那天晚上黄家的对话平和结束,听说他打算过去找人,两老也没什么反对,就是叮嘱他带句话,让喻文州回来的时候再过来吃饭。

黄少天一一答应,低头就觉得眼眶发热。

“妈,我是不是挺任性的?”那天去睡前他这么问着。

“你第一天知道?”太后哼了一声:“反正以后这事儿也不归我头疼了,老喻家两口子那边能说道也帮你说道说道,你们俩要是真搅到一块儿,怎么看都是他们家比较吃亏。”

“妈,我真是您亲生的吧?您给我一句实话。”

黄妈妈没说话,走过来用力地拧了他手背一下。

黄少天捂着手嘶嘶地叫,太后斜了他一眼:

“疼吗?疼就是。”

 

黄少天的飞机起飞的那日天气晴朗,阳光像是流水一样从舷窗透进来,铺满整个机舱。

一直到飞机的发动机发出巨大的轰鸣他才仿佛有了某种真实的感觉,从窗子里看出去,能看到的城市越来越小,渐渐地一切都被云与雾淹没——明明不是第一次坐飞机,却因为要去做的事而产生了一种难以言喻的甜蜜与忐忑。

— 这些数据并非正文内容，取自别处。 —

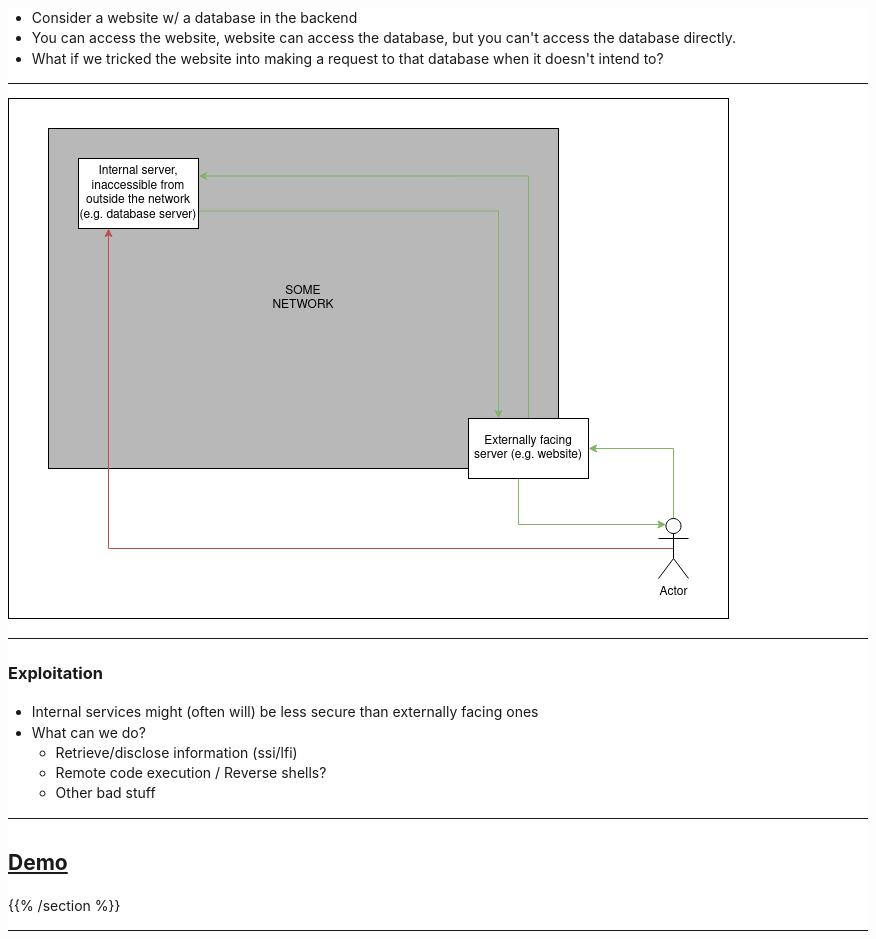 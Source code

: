 * Consider a website w/ a database in the backend
* You can access the website, website can access the database, but you can't access the database directly. 
* What if we tricked the website into making a request to that database when it doesn't intend to?

---

![](/assets/img/week03/ssrf.png)

---

### Exploitation
* Internal services might (often will) be less secure than externally facing ones
* What can we do?
  * Retrieve/disclose information (ssi/lfi)
  * Remote code execution / Reverse shells?
  * Other bad stuff

---

## [Demo](https://github.com/lachlan-waugh/cba/tree/main/demos/server-side/ssrf)

{{% /section %}}

---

他拉下了舷窗的遮光板,掏出眼罩来倚着舱壁闭上了眼睛。

恍惚间想起他们高中毕业那年,他和喻文州两个人一起去C市旅行,那时候自己好像是靠着他睡熟了,醒来的时候飞机正穿行于夕阳之间,窗外薄金深白腾波鼓浪,映得那个人的轮廓温柔好看,让他一瞬间产生了依旧身在梦中的错觉。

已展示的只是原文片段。